Esin Şenol, lise eğitimini TED Ankara Koleji'nde tamamladıktan sonra, tıp eğitimini Ankara Üniversitesi Tıp Fakültesi'nde 1987 yılında tamamlamış ve aynı yıl Gazi Üniversitesi Tıp Fakültesi Enfeksiyon Hastalıkları ve Klinik Mikrobiyoloji Anabilim Dalı'nda Araştırma Görevlisi olarak uzmanlık eğitimine başlamıştır.
Aynı anabilim dalında 1992 yılında ihtisasını tamamladıktan sonra uzman olarak göreve başlamış, 1995 yılında yardımcı doçent, 1996 yılında doçent, 2003 yılında da profesör unvanlarını almış ve 2009-2013 yılları arasında anabilim dalı başkanlığı yapmıştır.
1999 yılında Tufts University, New England Medical Center, Boston/MA'da "Kemik İliği Transplantasyon Ünitesi"nde Research Fellow (Araştırma Asistanı) olarak çalışmıştır. Halen kanser hastalarının infeksiyon izleminde konsultan olarak görev yapmakta ve bu konuda araştırmalarını sürdürmektedir.
Prof. Dr. Esin Şenol, Gazi Üniversitesi Tıp Fakültesi, Enfeksiyon Hastalıkları Ve Klinik Mikrobiyoloji Anablim Dalı Öğretim Üyesidir.
Ayrıca bağışıklama ve özellikle erişkin aşılması ile ilgili çalışmalar yürütmekte olup,
Gazi Üniversitesi, Tıp Fakültesi İnfeksiyon Hastalıkları ve Klinik Mikrobiyoloji Anabilim Dalı bünyesinde Türkiye'deki ilk "Erişkin Aşı Merkezi" kurmuştur.
2013 yılında KLİMİK (Klinik Mikrobiyoloji ve İnfeksiyon Hastalıkları) Derneği alt grubu olarak, Erişkin Bağışıklama Çalışma Grubu (EBÇG) kurmuş ve halen başkanlığını yürütmektedir.

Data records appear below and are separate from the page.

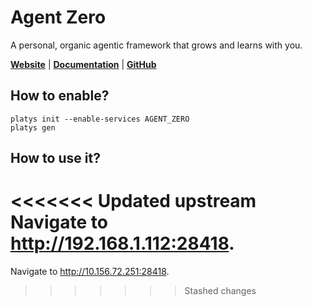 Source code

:# Agent Zero

A personal, organic agentic framework that grows and learns with you.

**[Website](https://github.com/frdel/agent-zero)** | **[Documentation](https://github.com/frdel/agent-zero/blob/main/docs/README)** | **[GitHub](https://github.com/frdel/agent-zero)**

## How to enable?

```
platys init --enable-services AGENT_ZERO
platys gen
```

## How to use it?

<<<<<<< Updated upstream
Navigate to <http://192.168.1.112:28418>.
=======
Navigate to <http://10.156.72.251:28418>.
>>>>>>> Stashed changes
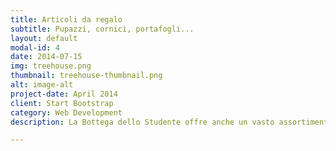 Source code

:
 ```yaml
---
title: Articoli da regalo
subtitle: Pupazzi, cornici, portafogli...
layout: default
modal-id: 4
date: 2014-07-15
img: treehouse.png
thumbnail: treehouse-thumbnail.png
alt: image-alt
project-date: April 2014
client: Start Bootstrap
category: Web Development
description: La Bottega dello Studente offre anche un vasto assortimento di articoli da regalo, per aiutarti a trovare l'idea migliore per l'occasione giusta: bambole e pupazzi, un regalo sempre gradito e stimolante, modellini auto, per soddifare il desiderio dei collezionisti più esigenti, portafogli, cornici e penne stilografiche per un regalo importante.

---
```

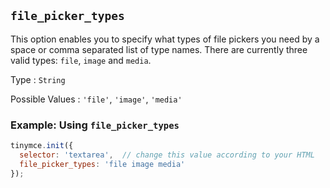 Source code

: ## `file_picker_types`

This option enables you to specify what types of file pickers you need by a space or comma separated list of type names. There are currently three valid types: `file`, `image` and `media`.

Type
: `String`

Possible Values
: `'file'`, `'image'`, `'media'`

### Example: Using `file_picker_types`

```js
tinymce.init({
  selector: 'textarea',  // change this value according to your HTML
  file_picker_types: 'file image media'
});
```
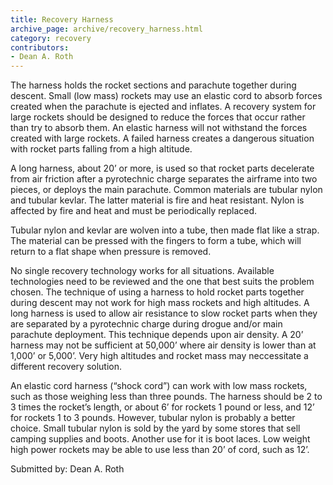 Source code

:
 ```yaml
---
title: Recovery Harness
archive_page: archive/recovery_harness.html
category: recovery
contributors:
- Dean A. Roth
---
```

The harness holds the rocket sections and parachute together during descent. Small (low mass) rockets may use an elastic cord to absorb forces created when the parachute is ejected and inflates. A recovery system for large rockets should be designed to reduce the forces that occur rather than try to absorb them. An elastic harness will not withstand the forces created with large rockets. A failed harness creates a dangerous situation with rocket parts falling from a high altitude.

A long harness, about 20’ or more, is used so that rocket parts decelerate from air friction after a pyrotechnic charge separates the airframe into two pieces, or deploys the main parachute. Common materials are tubular nylon and tubular kevlar. The latter material is fire and heat resistant. Nylon is affected by fire and heat and must be periodically replaced.

Tubular nylon and kevlar are wolven into a tube, then made flat like a strap. The material can be pressed with the fingers to form a tube, which will return to a flat shape when pressure is removed.

No single recovery technology works for all situations. Available technologies need to be reviewed and the one that best suits the problem chosen. The technique of using a harness to hold rocket parts together during descent may not work for high mass rockets and high altitudes. A long harness is used to allow air resistance to slow rocket parts when they are separated by a pyrotechnic charge during drogue and/or main parachute deployment. This technique depends upon air density. A 20’ harness may not be sufficient at 50,000’ where air density is lower than at 1,000’ or 5,000’. Very high altitudes and rocket mass may neccessitate a different recovery solution.

An elastic cord harness (“shock cord”) can work with low mass rockets, such as those weighing less than three pounds. The harness should be 2 to 3 times the rocket’s length, or about 6’ for rockets 1 pound or less, and 12’ for rockets 1 to 3 pounds. However, tubular nylon is probably a better choice. Small tubular nylon is sold by the yard by some stores that sell camping supplies and boots. Another use for it is boot laces. Low weight high power rockets may be able to use less than 20’ of cord, such as 12’.

Submitted by: Dean A. Roth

Ayrıca; Gazi Üniversitesi Tıp Fakültesi Etik Komite (2005-2007), Gazi Üniversitesi Akademik Değerlendirme ve Akreditasyon Ofisi (GÜADEK) –Kurucusudur (2005-2007).
Gazi Üniversitesi - Avrupa Üniversiteler Birliği ve Bolonya Süreci Kurucusu (2005-2007) ve
Febril Nötropeni Derneği Genel Sekreterliği (2005-2011) yürütmüş olduğu diğer görevlerdir.
TTB_Pandemi Çalışma Grubu üyesidir.
ATO Onur Kurulu Üyesi olarak çalışmıştır (2020-2022).
ATO-Yönetim Kurulu Üyesi (2006-2008) olarak çalışmıştır.
Halen T24 ve Birgün Gazetesinde köşe yazıları yazmaktadır.
Yabancı dili İngilizce olup evli, 1 çocuk annesidir.
Dünya Kitle İletişim Vakfı tarafından gerçekleştirilen 31. Ankara Uluslararası Film Festivali (3-11 Eylül 2020) ve 32. Ankara Film Festivalı (4-12 Kasım 2021) Düzenleme Kurulunda yer almıştır.
33. Ankara Film Festivalı (3-11 Kasım 2022) Düzenleme Kurulundadır.
İlgi alanları, sinema, yelken ve edebiyattır.